Read through the records below and copy each line that uses the word "Black".
-- DATA TO USE follows --
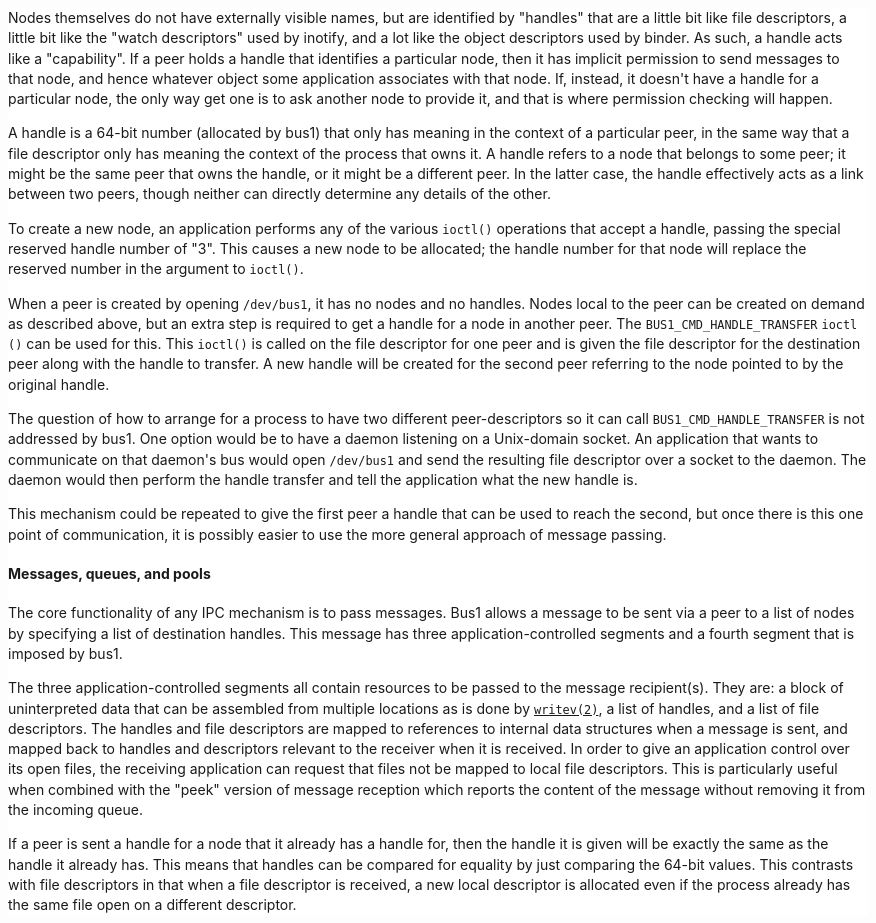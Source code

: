 Nodes themselves do not have externally visible names, but are identified by "handles" that are a little bit like file descriptors, a little bit like the "watch descriptors" used by inotify, and a lot like the object descriptors used by binder. As such, a handle acts like a "capability". If a peer holds a handle that identifies a particular node, then it has implicit permission to send messages to that node, and hence whatever object some application associates with that node. If, instead, it doesn't have a handle for a particular node, the only way get one is to ask another node to provide it, and that is where permission checking will happen.

A handle is a 64-bit number (allocated by bus1) that only has meaning in the context of a particular peer, in the same way that a file descriptor only has meaning the context of the process that owns it. A handle refers to a node that belongs to some peer; it might be the same peer that owns the handle, or it might be a different peer. In the latter case, the handle effectively acts as a link between two peers, though neither can directly determine any details of the other.

To create a new node, an application performs any of the various `ioctl()` operations that accept a handle, passing the special reserved handle number of "3". This causes a new node to be allocated; the handle number for that node will replace the reserved number in the argument to `ioctl()`. 

When a peer is created by opening `/dev/bus1`, it has no nodes and no handles. Nodes local to the peer can be created on demand as described above, but an extra step is required to get a handle for a node in another peer. The `BUS1_CMD_HANDLE_TRANSFER` `ioctl()` can be used for this. This `ioctl()` is called on the file descriptor for one peer and is given the file descriptor for the destination peer along with the handle to transfer. A new handle will be created for the second peer referring to the node pointed to by the original handle. 

The question of how to arrange for a process to have two different peer-descriptors so it can call `BUS1_CMD_HANDLE_TRANSFER` is not addressed by bus1. One option would be to have a daemon listening on a Unix-domain socket. An application that wants to communicate on that daemon's bus would open `/dev/bus1` and send the resulting file descriptor over a socket to the daemon. The daemon would then perform the handle transfer and tell the application what the new handle is. 

This mechanism could be repeated to give the first peer a handle that can be used to reach the second, but once there is this one point of communication, it is possibly easier to use the more general approach of message passing.

#### Messages, queues, and pools

The core functionality of any IPC mechanism is to pass messages. Bus1 allows a message to be sent via a peer to a list of nodes by specifying a list of destination handles. This message has three application-controlled segments and a fourth segment that is imposed by bus1. 

The three application-controlled segments all contain resources to be passed to the message recipient(s). They are: a block of uninterpreted data that can be assembled from multiple locations as is done by [`writev(2)`](http://man7.org/linux/man-pages/man2/readv.2.html), a list of handles, and a list of file descriptors. The handles and file descriptors are mapped to references to internal data structures when a message is sent, and mapped back to handles and descriptors relevant to the receiver when it is received. In order to give an application control over its open files, the receiving application can request that files not be mapped to local file descriptors. This is particularly useful when combined with the "peek" version of message reception which reports the content of the message without removing it from the incoming queue. 

If a peer is sent a handle for a node that it already has a handle for, then the handle it is given will be exactly the same as the handle it already has. This means that handles can be compared for equality by just comparing the 64-bit values. This contrasts with file descriptors in that when a file descriptor is received, a new local descriptor is allocated even if the process already has the same file open on a different descriptor.
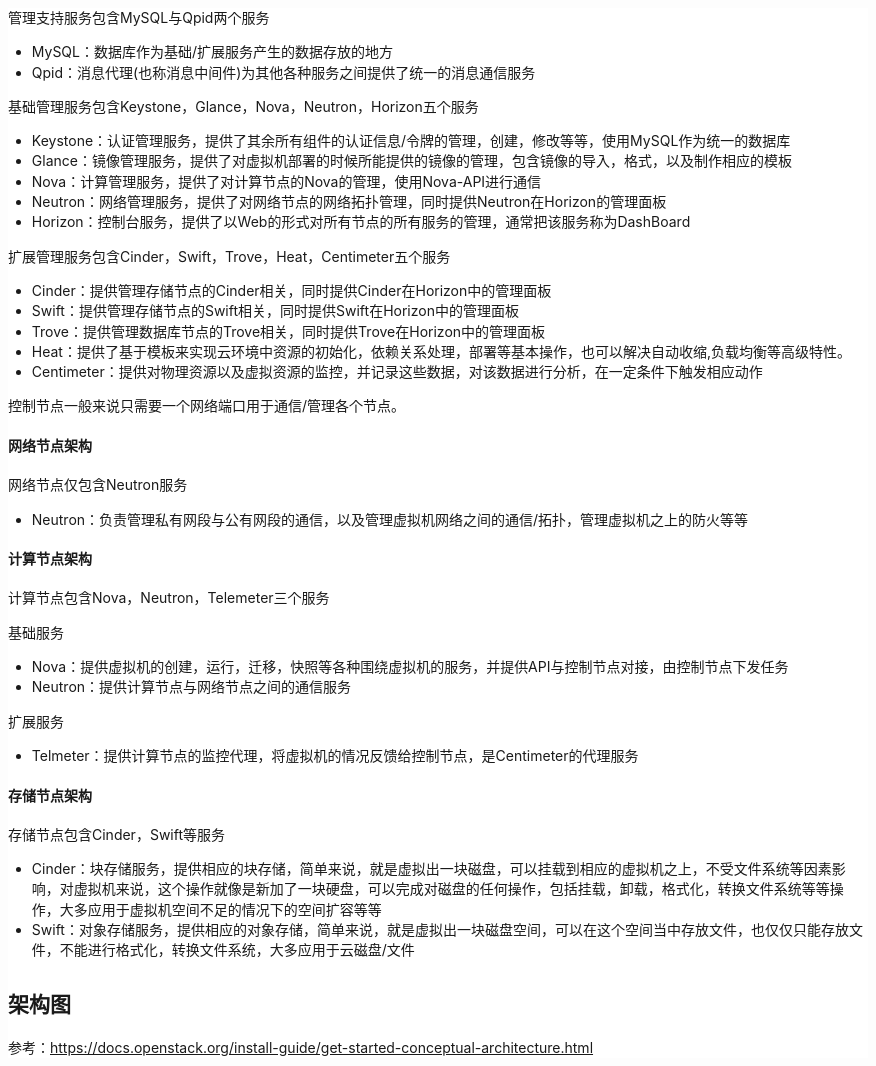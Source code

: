 管理支持服务包含MySQL与Qpid两个服务

- MySQL：数据库作为基础/扩展服务产生的数据存放的地方
- Qpid：消息代理(也称消息中间件)为其他各种服务之间提供了统一的消息通信服务

基础管理服务包含Keystone，Glance，Nova，Neutron，Horizon五个服务

- Keystone：认证管理服务，提供了其余所有组件的认证信息/令牌的管理，创建，修改等等，使用MySQL作为统一的数据库
- Glance：镜像管理服务，提供了对虚拟机部署的时候所能提供的镜像的管理，包含镜像的导入，格式，以及制作相应的模板
- Nova：计算管理服务，提供了对计算节点的Nova的管理，使用Nova-API进行通信
- Neutron：网络管理服务，提供了对网络节点的网络拓扑管理，同时提供Neutron在Horizon的管理面板
- Horizon：控制台服务，提供了以Web的形式对所有节点的所有服务的管理，通常把该服务称为DashBoard

扩展管理服务包含Cinder，Swift，Trove，Heat，Centimeter五个服务

- Cinder：提供管理存储节点的Cinder相关，同时提供Cinder在Horizon中的管理面板
- Swift：提供管理存储节点的Swift相关，同时提供Swift在Horizon中的管理面板
- Trove：提供管理数据库节点的Trove相关，同时提供Trove在Horizon中的管理面板
- Heat：提供了基于模板来实现云环境中资源的初始化，依赖关系处理，部署等基本操作，也可以解决自动收缩,负载均衡等高级特性。
- Centimeter：提供对物理资源以及虚拟资源的监控，并记录这些数据，对该数据进行分析，在一定条件下触发相应动作

控制节点一般来说只需要一个网络端口用于通信/管理各个节点。



#### 网络节点架构

网络节点仅包含Neutron服务

- Neutron：负责管理私有网段与公有网段的通信，以及管理虚拟机网络之间的通信/拓扑，管理虚拟机之上的防火等等



#### 计算节点架构

计算节点包含Nova，Neutron，Telemeter三个服务

基础服务

- Nova：提供虚拟机的创建，运行，迁移，快照等各种围绕虚拟机的服务，并提供API与控制节点对接，由控制节点下发任务
- Neutron：提供计算节点与网络节点之间的通信服务

扩展服务

- Telmeter：提供计算节点的监控代理，将虚拟机的情况反馈给控制节点，是Centimeter的代理服务



#### 存储节点架构

存储节点包含Cinder，Swift等服务

- Cinder：块存储服务，提供相应的块存储，简单来说，就是虚拟出一块磁盘，可以挂载到相应的虚拟机之上，不受文件系统等因素影响，对虚拟机来说，这个操作就像是新加了一块硬盘，可以完成对磁盘的任何操作，包括挂载，卸载，格式化，转换文件系统等等操作，大多应用于虚拟机空间不足的情况下的空间扩容等等
- Swift：对象存储服务，提供相应的对象存储，简单来说，就是虚拟出一块磁盘空间，可以在这个空间当中存放文件，也仅仅只能存放文件，不能进行格式化，转换文件系统，大多应用于云磁盘/文件



## 架构图

参考：https://docs.openstack.org/install-guide/get-started-conceptual-architecture.html
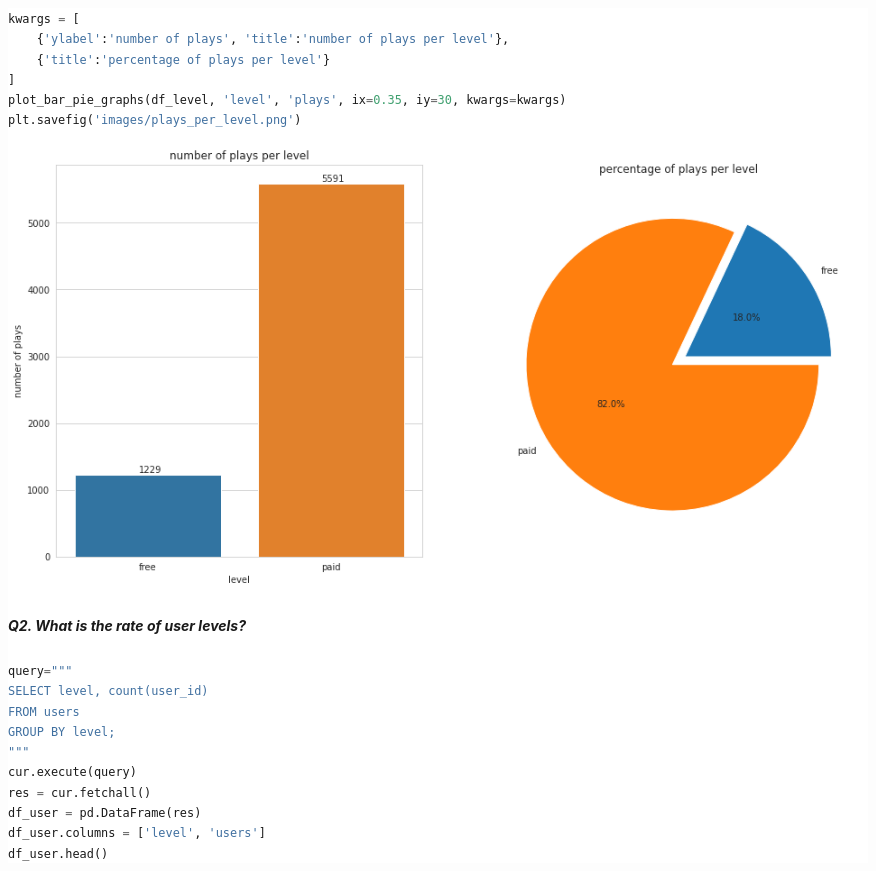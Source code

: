 

```python
kwargs = [
    {'ylabel':'number of plays', 'title':'number of plays per level'},
    {'title':'percentage of plays per level'}
]
plot_bar_pie_graphs(df_level, 'level', 'plays', ix=0.35, iy=30, kwargs=kwargs)
plt.savefig('images/plays_per_level.png')
```


![png](output_17_0.png)


##### Q2. What is the rate of user levels?


```python
query="""
SELECT level, count(user_id)
FROM users
GROUP BY level;
"""
cur.execute(query)
res = cur.fetchall()
df_user = pd.DataFrame(res)
df_user.columns = ['level', 'users']
df_user.head()
```



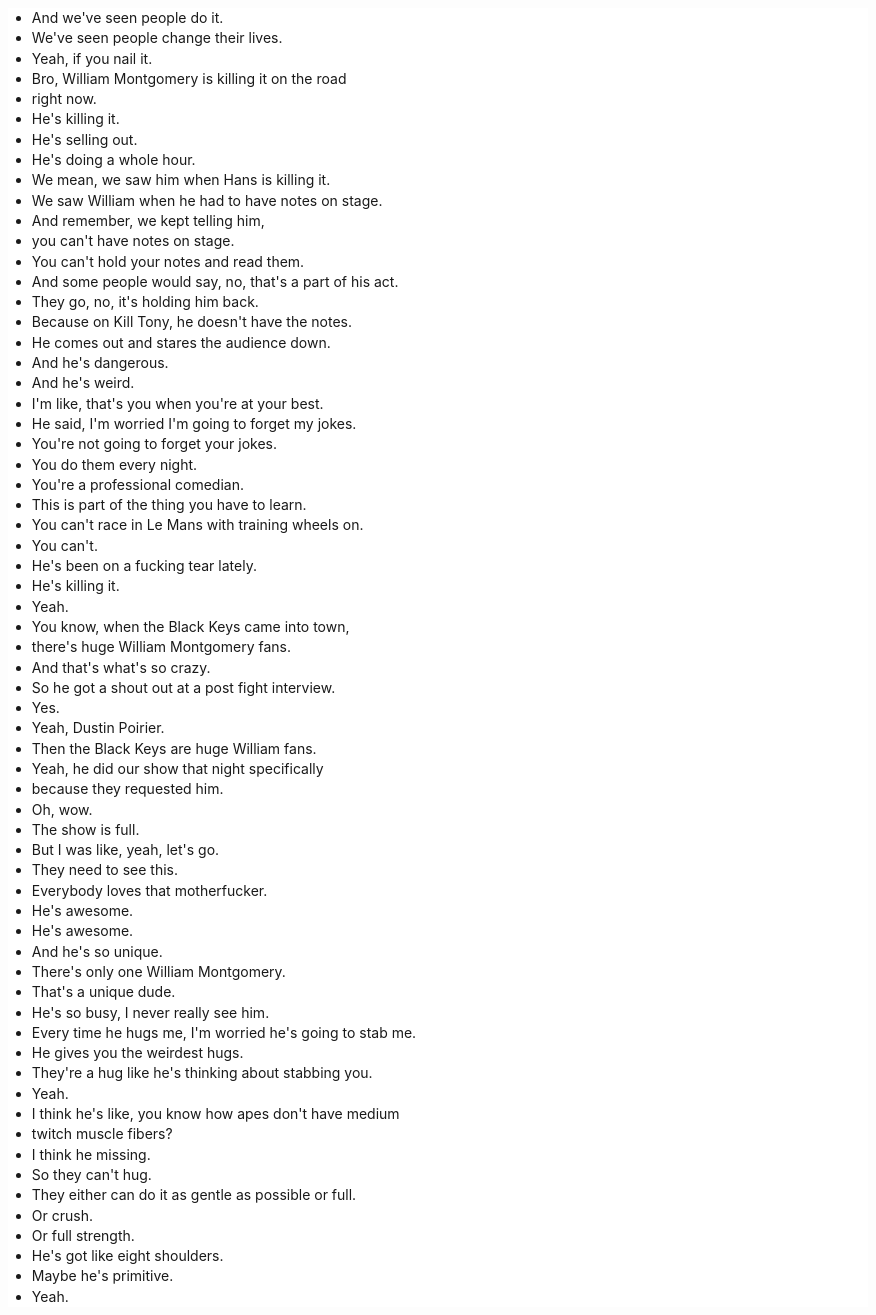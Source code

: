 *  And we've seen people do it.
*  We've seen people change their lives.
*  Yeah, if you nail it.
*  Bro, William Montgomery is killing it on the road
*  right now.
*  He's killing it.
*  He's selling out.
*  He's doing a whole hour.
*  We mean, we saw him when Hans is killing it.
*  We saw William when he had to have notes on stage.
*  And remember, we kept telling him,
*  you can't have notes on stage.
*  You can't hold your notes and read them.
*  And some people would say, no, that's a part of his act.
*  They go, no, it's holding him back.
*  Because on Kill Tony, he doesn't have the notes.
*  He comes out and stares the audience down.
*  And he's dangerous.
*  And he's weird.
*  I'm like, that's you when you're at your best.
*  He said, I'm worried I'm going to forget my jokes.
*  You're not going to forget your jokes.
*  You do them every night.
*  You're a professional comedian.
*  This is part of the thing you have to learn.
*  You can't race in Le Mans with training wheels on.
*  You can't.
*  He's been on a fucking tear lately.
*  He's killing it.
*  Yeah.
*  You know, when the Black Keys came into town,
*  there's huge William Montgomery fans.
*  And that's what's so crazy.
*  So he got a shout out at a post fight interview.
*  Yes.
*  Yeah, Dustin Poirier.
*  Then the Black Keys are huge William fans.
*  Yeah, he did our show that night specifically
*  because they requested him.
*  Oh, wow.
*  The show is full.
*  But I was like, yeah, let's go.
*  They need to see this.
*  Everybody loves that motherfucker.
*  He's awesome.
*  He's awesome.
*  And he's so unique.
*  There's only one William Montgomery.
*  That's a unique dude.
*  He's so busy, I never really see him.
*  Every time he hugs me, I'm worried he's going to stab me.
*  He gives you the weirdest hugs.
*  They're a hug like he's thinking about stabbing you.
*  Yeah.
*  I think he's like, you know how apes don't have medium
*  twitch muscle fibers?
*  I think he missing.
*  So they can't hug.
*  They either can do it as gentle as possible or full.
*  Or crush.
*  Or full strength.
*  He's got like eight shoulders.
*  Maybe he's primitive.
*  Yeah.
-- DATA TO USE concluded --
**FINISHED TASK**
*  You know, when the Black Keys came into town,
*  Then the Black Keys are huge William fans.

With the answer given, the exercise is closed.